Suppose you have the inequality

f(x) = (x-a)(x-b)(x-c)(x-d) < 0

Just arrange them in order as shown in the picture and draw curve starting from + from right.

now if f(x) < 0 consider curve having "-" inside and if f(x) > 0 consider curve having "+" and combined solution will be the final solution. I m sure I have recalled it fully but if you guys find any issue on that do let me know, this is very helpful.

Don't forget to arrange then in ascending order from left to right. a<b<c<d

So for f(x) < 0 consider "-" curves and the ans is : (a < x < b) , (c < x < d)
and for f(x) > 0 consider "+" curves and the ans is : (x < a), (b < x < c) , (d < x)

If f(x) has three factors then the graph will have - + - +
If f(x) has four factors then the graph will have + - + - +

If you can not figure out how and why, just remember it.
Try to analyze that the function will have number of roots = number of factors and every time the graph will touch the x axis.

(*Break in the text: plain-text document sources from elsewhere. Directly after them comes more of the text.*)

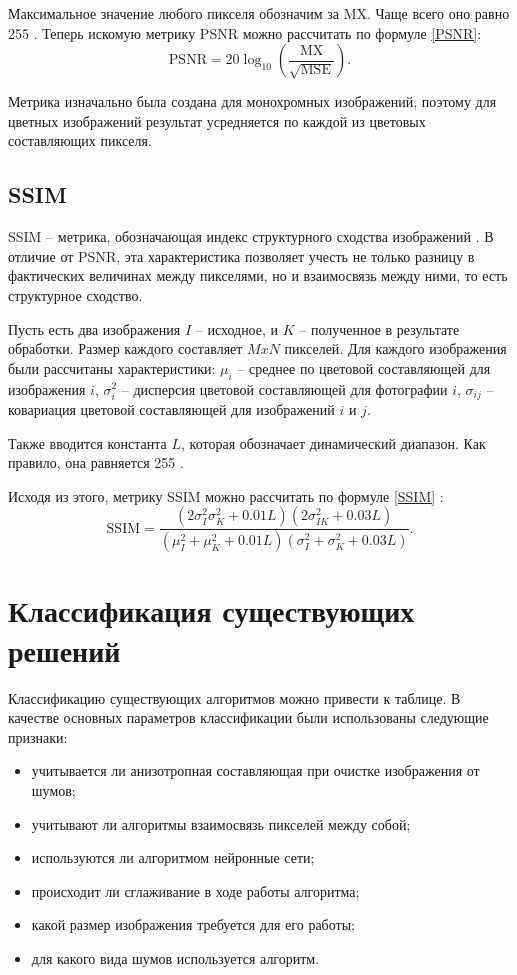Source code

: Максимальное значение любого пикселя обозначим за MX. 
Чаще всего оно равно 255 \cite{rs}.
Теперь искомую метрику PSNR можно рассчитать по формуле \eqref{PSNR}:
\begin{equation}
	\label{PSNR}
 	\mathrm{PSNR} = 20\log_{10}\left(\frac{\mathrm{MX}}{\sqrt{\mathrm{MSE}}}\right).
\end{equation}

Метрика изначально была создана для монохромных изображений, поэтому для цветных изображений результат усредняется по каждой из цветовых составляющих пикселя.
 
\subsection{SSIM}
SSIM -- метрика, обозначающая индекс структурного сходства изображений \cite{ssim}. 
В отличие от PSNR, эта характеристика позволяет учесть не только разницу в фактических величинах между пикселями, но и взаимосвязь между ними, то есть структурное сходство.

Пусть есть два изображения $I$ -- исходное, и $K$ -- полученное в результате обработки.
Размер каждого составляет $MxN$ пикселей. 
Для каждого изображения были рассчитаны характеристики: $\mu_{i}$ -- среднее по цветовой составляющей для изображения $i$, $\sigma^2_i$ -- дисперсия цветовой составляющей для фотографии $i$, $\sigma_{ij}$ -- ковариация цветовой составляющей для изображений $i$ и $j$. 

Также вводится константа $L$, которая обозначает динамический диапазон. 
Как правило, она равняется 255 \cite{ssim}. 

Исходя из этого, метрику SSIM можно рассчитать по формуле \eqref{SSIM} \cite{ssim}:
\begin{equation}
	\label{SSIM}
	\mathrm{SSIM} = \frac{(2\sigma^2_{I}\sigma^2_{K} + 0.01L)(2\sigma^2_{IK} + 0.03L)} { (\mu^2_{I}+\mu^2_{K} +0.01L)  (\sigma^2_{I} +\sigma^2_{K} +0.03L) }.
\end{equation}

\newpage
\section{Классификация существующих решений}
Классификацию существующих алгоритмов можно привести к таблице.
В качестве основных параметров классификации были использованы следующие признаки:
\begin{itemize}
	\item учитывается ли анизотропная составляющая при очистке изображения от шумов;
	\item учитывают ли алгоритмы взаимосвязь пикселей между собой;
	\item используются ли алгоритмом нейронные сети;
	\item происходит ли сглаживание в ходе работы алгоритма;
	\item какой размер изображения требуется для его работы;
	\item для какого вида шумов используется алгоритм.
\end{itemize}

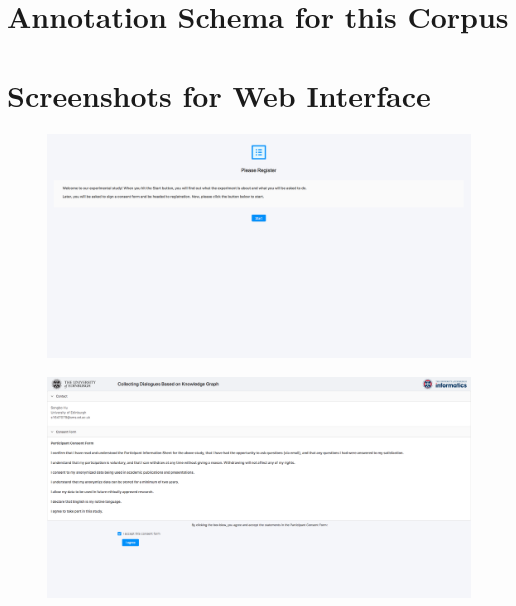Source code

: \documentclass[bsc,frontabs,twoside,singlespacing,parskip,deptreport]{infthesis}     %
\begin{document}



\appendix
\chapter{Annotation Schema for this Corpus}
\label{appendix:annotation}


\chapter{Screenshots for Web Interface}
\label{fig:interface}

\begin{figure}[h]
    \centering
    \includegraphics[width=\textwidth]{regi.png}
    
    
    \label{fig:regi}
\end{figure}


\begin{figure}[h]
    \includegraphics[width=\textwidth]{conssent.png}
    \label{fig:cons}
\end{figure}
\end{document}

For the highest factor d if x>d then the whole f(x) > 0 and after every interval of the roots the signs will change alternatively.

Hi Gurpreet,
Thanks for the wonderful method.
I am trying to understand it so that i can apply it in tests.
Can you help me in applying this method to the below expression to find range of x.
x^3 – 4x^5 < 0?

I am getting the roots as -1/2, 0, 1/2 and when i plot them using this method, putting + in the rightmost region, I am not getting correct result. Not sure where i am going wrong. Can you pls help.

Before you apply the method, ensure that the factors are of the form (x - a)(x - b) etc

$$x^3 - 4x^5 < 0$$

$$x^3 ( 1 - 4x^2) < 0$$

$$x^3(1 - 2x) (1 + 2x) < 0$$

$$4x^3(x - 1/2)(x + 1/2) > 0$$ (Notice the flipped sign. We multiplied both sides by -1 to convert 1/2 - x to x - 1/2)

Now the transition points are 0, -1/2 and 1/2 so put + in the rightmost region.
The solution will be x > 1/2 or -1/2 < x< 0.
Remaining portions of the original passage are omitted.